Personal information
- Full name: Bo Christer Magnusson
- Born: 1 April 1958 (age 67) Göteborg, Sweden
- Nationality: Swedish
- Height: 192 cm (6 ft 4 in)
- Playing position: Center back

Senior clubs
- Years: Team
- –: HP Warta

National team
- Years: Team / Apps
- 1979–1985: Sweden / 102

Teams managed
- –: Västra Frölunda IF
- 1997–1998: HP Warta
- 1998–2001: Norway men
- 2001–2004: HP Warta
- 2005–2006: IK Heim
- –: Särökometernas HK

= Christer Magnusson =

Swedish handball player (born 1958)

Bo Christer Magnusson (born 1 April 1958 in Gothenburg, Sweden) is a former Swedish handball player and coach who competed in the 1984 Summer Olympics. From 1998 to 2001 he was the head coach for the Norway men's national team.
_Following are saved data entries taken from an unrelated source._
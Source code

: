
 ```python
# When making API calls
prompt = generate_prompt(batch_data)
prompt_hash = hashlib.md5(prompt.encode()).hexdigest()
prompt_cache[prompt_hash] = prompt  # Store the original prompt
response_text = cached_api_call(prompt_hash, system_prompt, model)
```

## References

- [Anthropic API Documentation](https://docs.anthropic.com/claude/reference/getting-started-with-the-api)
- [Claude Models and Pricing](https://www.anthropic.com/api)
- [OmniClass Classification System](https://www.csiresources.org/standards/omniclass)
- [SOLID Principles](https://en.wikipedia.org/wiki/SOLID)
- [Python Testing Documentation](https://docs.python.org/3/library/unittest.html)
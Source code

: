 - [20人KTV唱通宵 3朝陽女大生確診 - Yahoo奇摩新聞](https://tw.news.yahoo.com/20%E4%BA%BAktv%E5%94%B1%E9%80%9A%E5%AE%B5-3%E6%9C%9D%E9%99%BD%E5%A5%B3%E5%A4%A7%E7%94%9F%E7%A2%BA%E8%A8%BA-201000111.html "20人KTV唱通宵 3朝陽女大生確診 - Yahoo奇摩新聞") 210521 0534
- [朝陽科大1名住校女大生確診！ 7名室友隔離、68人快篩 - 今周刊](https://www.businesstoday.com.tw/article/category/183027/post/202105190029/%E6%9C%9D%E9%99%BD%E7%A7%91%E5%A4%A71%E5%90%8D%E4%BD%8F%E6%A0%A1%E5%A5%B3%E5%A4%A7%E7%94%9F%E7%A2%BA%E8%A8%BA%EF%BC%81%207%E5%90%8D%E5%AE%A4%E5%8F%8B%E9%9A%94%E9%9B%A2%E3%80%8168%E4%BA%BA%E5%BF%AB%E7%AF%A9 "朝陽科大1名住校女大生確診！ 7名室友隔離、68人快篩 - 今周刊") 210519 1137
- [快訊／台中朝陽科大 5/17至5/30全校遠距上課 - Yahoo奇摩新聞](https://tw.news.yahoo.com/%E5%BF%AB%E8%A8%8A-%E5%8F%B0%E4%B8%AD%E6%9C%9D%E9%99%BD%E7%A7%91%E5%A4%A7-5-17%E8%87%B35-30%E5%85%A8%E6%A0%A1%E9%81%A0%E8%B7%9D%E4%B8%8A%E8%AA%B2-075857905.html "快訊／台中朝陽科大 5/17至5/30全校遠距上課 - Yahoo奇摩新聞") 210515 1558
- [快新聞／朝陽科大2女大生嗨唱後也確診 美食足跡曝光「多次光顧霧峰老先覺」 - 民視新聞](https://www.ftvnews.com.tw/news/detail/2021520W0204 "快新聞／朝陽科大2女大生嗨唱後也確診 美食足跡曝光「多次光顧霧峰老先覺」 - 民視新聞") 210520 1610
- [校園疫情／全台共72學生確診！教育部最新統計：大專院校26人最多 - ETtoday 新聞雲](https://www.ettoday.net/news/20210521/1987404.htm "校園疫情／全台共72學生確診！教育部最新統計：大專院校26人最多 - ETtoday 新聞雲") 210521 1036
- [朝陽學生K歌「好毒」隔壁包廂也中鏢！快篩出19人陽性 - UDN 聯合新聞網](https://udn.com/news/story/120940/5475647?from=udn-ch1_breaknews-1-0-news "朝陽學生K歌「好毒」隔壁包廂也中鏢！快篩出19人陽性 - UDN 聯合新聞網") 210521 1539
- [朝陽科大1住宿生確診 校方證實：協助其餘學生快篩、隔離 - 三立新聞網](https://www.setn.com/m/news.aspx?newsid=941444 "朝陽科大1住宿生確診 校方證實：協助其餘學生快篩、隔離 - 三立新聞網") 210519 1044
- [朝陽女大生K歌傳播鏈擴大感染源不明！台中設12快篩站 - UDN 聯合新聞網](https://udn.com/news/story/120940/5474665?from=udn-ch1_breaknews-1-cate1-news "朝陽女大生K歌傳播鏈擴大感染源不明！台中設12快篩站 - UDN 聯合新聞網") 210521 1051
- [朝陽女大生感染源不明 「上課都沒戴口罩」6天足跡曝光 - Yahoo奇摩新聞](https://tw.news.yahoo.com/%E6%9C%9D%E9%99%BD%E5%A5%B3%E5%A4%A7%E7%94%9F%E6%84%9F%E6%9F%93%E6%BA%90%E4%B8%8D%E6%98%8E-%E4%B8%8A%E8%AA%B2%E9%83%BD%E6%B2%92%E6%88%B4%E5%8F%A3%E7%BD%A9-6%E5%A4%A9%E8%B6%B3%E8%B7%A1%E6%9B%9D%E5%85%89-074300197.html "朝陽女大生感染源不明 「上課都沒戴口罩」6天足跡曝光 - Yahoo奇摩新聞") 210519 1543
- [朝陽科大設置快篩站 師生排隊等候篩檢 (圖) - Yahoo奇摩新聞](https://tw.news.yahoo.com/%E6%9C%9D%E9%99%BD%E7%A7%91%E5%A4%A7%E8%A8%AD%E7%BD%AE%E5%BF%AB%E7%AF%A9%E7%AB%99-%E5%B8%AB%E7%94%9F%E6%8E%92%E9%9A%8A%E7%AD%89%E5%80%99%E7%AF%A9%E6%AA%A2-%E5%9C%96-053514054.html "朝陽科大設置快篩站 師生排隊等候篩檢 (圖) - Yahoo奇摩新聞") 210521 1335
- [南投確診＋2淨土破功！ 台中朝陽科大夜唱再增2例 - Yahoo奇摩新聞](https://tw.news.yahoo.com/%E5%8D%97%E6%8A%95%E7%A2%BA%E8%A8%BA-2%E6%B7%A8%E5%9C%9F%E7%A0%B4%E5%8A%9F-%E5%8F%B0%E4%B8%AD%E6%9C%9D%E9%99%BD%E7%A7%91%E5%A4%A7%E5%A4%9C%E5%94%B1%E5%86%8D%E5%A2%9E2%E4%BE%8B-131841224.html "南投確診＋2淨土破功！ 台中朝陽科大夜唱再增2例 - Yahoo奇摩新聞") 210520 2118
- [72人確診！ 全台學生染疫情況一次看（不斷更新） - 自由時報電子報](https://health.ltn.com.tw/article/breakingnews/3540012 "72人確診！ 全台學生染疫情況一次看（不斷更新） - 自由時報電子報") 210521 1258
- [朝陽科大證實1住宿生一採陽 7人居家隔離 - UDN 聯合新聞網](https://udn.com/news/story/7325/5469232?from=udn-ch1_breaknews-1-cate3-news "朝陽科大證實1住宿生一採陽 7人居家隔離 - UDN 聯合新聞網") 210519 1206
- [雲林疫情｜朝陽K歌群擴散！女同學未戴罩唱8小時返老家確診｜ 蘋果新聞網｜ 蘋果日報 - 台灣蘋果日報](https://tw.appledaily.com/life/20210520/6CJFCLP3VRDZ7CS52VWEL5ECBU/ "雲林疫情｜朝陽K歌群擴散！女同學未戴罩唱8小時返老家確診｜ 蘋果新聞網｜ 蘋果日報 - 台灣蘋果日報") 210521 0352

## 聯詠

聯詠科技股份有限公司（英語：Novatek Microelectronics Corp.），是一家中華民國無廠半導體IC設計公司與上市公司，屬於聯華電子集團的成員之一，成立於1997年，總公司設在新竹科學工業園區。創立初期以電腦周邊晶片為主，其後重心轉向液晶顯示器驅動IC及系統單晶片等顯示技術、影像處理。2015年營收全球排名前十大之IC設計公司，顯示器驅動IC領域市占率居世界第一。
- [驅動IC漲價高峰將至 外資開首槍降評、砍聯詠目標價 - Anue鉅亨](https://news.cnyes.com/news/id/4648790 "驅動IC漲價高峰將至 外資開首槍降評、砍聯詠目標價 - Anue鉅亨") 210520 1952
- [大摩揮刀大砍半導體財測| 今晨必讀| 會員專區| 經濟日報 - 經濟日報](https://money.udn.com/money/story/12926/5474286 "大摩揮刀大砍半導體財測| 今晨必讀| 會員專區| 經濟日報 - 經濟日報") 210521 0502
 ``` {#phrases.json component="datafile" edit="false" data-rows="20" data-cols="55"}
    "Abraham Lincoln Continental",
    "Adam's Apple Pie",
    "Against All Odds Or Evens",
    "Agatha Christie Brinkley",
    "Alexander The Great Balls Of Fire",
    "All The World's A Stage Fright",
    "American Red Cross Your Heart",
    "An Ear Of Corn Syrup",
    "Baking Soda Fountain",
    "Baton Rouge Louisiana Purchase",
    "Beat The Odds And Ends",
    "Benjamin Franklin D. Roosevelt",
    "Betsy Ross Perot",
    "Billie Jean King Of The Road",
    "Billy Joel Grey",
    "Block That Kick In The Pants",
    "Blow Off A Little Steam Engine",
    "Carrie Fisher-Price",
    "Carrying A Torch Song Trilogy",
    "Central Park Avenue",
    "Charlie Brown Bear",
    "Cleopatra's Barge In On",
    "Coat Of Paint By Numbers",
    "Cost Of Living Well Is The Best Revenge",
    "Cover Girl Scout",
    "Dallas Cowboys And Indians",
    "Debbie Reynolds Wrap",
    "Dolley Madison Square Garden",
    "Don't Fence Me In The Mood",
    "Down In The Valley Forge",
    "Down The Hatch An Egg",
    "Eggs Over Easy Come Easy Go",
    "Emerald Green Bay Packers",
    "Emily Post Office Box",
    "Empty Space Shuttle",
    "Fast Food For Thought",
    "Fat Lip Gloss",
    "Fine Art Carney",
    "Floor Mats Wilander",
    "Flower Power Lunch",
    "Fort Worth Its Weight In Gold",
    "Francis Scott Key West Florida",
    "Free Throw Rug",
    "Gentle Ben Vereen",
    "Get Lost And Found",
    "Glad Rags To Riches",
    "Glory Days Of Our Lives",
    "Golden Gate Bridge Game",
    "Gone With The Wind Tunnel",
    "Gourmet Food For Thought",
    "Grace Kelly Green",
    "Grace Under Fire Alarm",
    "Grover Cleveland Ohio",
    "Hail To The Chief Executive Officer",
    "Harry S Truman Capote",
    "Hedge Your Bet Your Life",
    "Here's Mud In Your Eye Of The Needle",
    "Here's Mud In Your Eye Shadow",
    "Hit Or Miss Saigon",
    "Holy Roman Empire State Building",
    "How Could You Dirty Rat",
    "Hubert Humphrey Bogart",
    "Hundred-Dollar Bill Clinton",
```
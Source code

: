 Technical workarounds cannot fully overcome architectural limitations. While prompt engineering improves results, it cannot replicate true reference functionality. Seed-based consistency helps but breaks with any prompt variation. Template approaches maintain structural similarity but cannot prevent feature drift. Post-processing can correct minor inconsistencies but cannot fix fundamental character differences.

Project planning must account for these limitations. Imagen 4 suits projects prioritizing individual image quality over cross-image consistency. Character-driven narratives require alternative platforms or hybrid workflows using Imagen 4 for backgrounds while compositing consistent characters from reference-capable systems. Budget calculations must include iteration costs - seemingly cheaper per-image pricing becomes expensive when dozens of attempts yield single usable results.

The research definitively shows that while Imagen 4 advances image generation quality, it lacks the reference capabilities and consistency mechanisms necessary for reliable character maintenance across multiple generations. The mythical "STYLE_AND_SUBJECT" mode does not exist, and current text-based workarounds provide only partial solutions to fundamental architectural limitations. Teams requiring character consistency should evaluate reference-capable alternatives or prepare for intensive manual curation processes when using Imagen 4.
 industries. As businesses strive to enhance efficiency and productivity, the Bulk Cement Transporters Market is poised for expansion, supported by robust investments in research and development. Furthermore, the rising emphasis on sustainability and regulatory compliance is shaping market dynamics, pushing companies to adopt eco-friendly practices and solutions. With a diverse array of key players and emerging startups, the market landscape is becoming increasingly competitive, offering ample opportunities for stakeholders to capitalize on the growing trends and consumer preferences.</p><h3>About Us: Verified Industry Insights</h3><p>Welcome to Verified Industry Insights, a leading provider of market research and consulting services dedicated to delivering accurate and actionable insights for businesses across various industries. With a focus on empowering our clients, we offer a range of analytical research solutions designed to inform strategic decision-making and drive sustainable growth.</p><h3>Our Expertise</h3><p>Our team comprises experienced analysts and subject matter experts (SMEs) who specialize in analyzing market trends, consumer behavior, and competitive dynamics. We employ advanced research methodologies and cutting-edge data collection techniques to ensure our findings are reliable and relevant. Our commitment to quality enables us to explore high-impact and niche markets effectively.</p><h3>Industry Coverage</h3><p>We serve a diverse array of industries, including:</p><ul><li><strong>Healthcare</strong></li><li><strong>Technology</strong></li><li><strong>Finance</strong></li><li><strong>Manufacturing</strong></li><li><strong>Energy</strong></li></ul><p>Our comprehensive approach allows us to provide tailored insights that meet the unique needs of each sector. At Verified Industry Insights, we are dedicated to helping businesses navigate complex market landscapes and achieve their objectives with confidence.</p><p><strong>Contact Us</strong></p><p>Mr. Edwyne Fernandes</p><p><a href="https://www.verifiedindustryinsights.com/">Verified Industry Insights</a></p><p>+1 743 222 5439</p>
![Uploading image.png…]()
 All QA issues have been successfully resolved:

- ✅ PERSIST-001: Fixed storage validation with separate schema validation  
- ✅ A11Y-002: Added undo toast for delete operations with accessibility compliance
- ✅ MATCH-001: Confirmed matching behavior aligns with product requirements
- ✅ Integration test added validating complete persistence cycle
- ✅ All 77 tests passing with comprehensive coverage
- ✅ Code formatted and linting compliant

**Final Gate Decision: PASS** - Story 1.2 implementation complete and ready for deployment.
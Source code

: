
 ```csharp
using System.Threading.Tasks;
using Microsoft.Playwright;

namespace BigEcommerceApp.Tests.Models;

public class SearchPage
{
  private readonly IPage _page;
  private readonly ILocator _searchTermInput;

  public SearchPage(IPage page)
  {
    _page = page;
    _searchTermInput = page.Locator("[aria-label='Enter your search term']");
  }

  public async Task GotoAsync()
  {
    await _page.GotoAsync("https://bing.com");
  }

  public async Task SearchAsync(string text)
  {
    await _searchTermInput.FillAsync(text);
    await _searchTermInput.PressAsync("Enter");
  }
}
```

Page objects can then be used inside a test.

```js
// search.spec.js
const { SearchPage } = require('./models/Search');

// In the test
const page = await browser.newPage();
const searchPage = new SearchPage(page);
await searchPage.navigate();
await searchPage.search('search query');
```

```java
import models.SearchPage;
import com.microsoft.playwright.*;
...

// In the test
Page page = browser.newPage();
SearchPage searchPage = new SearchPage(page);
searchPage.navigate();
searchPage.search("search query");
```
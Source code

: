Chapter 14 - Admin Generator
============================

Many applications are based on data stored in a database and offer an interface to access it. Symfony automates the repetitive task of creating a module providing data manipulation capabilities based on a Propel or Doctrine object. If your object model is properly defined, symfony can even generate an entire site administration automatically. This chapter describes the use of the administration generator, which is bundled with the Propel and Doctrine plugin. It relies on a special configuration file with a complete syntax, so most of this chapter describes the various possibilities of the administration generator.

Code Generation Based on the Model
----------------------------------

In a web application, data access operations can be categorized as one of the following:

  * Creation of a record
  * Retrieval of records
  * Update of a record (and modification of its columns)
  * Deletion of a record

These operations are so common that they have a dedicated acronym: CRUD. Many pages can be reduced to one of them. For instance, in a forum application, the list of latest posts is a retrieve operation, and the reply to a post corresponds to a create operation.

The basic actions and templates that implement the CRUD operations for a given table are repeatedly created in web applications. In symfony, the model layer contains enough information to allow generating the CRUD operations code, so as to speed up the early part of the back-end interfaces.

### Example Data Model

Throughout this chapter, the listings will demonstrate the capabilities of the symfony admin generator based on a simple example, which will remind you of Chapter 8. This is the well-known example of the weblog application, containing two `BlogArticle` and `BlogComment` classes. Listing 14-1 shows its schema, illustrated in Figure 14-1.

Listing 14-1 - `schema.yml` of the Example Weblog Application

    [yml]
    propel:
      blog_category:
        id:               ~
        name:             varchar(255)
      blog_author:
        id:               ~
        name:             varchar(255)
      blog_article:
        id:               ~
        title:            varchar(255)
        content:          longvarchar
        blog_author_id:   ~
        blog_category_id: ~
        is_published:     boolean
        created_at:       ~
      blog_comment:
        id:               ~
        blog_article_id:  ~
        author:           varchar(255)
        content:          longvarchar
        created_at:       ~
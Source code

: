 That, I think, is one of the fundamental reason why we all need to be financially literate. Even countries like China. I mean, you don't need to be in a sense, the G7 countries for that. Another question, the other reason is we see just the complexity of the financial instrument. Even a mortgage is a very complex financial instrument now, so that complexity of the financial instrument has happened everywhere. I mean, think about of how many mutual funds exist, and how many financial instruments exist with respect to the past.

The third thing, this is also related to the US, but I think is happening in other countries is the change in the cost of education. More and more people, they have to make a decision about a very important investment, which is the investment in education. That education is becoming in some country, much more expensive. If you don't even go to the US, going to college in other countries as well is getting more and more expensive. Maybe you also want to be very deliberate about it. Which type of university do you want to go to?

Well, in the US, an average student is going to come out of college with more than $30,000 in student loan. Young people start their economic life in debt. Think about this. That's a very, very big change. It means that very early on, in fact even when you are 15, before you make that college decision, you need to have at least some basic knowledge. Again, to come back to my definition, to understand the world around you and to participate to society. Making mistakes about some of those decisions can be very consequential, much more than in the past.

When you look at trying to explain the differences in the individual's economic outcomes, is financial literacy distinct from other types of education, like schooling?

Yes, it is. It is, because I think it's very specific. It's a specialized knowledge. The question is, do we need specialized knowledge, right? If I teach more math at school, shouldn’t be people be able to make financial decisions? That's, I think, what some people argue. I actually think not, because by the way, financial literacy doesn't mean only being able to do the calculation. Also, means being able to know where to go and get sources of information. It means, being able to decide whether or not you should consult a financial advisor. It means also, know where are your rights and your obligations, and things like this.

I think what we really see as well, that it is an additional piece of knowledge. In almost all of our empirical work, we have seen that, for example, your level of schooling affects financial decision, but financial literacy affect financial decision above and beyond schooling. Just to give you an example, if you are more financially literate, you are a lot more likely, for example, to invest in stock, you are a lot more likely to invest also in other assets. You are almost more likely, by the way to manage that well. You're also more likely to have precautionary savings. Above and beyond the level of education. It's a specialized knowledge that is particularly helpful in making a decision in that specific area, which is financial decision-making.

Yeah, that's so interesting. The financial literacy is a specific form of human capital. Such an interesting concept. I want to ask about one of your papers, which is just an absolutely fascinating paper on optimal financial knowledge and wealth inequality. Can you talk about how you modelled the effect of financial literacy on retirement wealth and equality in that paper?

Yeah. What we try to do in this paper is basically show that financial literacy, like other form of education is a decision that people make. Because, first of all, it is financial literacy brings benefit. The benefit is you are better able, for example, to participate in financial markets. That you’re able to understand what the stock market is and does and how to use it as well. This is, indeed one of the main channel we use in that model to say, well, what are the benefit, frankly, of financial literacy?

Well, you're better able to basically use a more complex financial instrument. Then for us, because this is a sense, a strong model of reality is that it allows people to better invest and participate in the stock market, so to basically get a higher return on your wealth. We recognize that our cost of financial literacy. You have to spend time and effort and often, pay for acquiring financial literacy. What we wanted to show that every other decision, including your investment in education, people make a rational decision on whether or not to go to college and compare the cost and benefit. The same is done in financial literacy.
In 1984 he finished fifth with the Swedish team in the Olympic tournament. He played all six matches and scored four goals.

At club level he played for HP Warta, where he also became a coach. As the head coach of Norway, he got a 13th place at the 1999 World Championship and a 14th place at the 2001 World Championship. He also got an 8th place at the 2000 European Championship.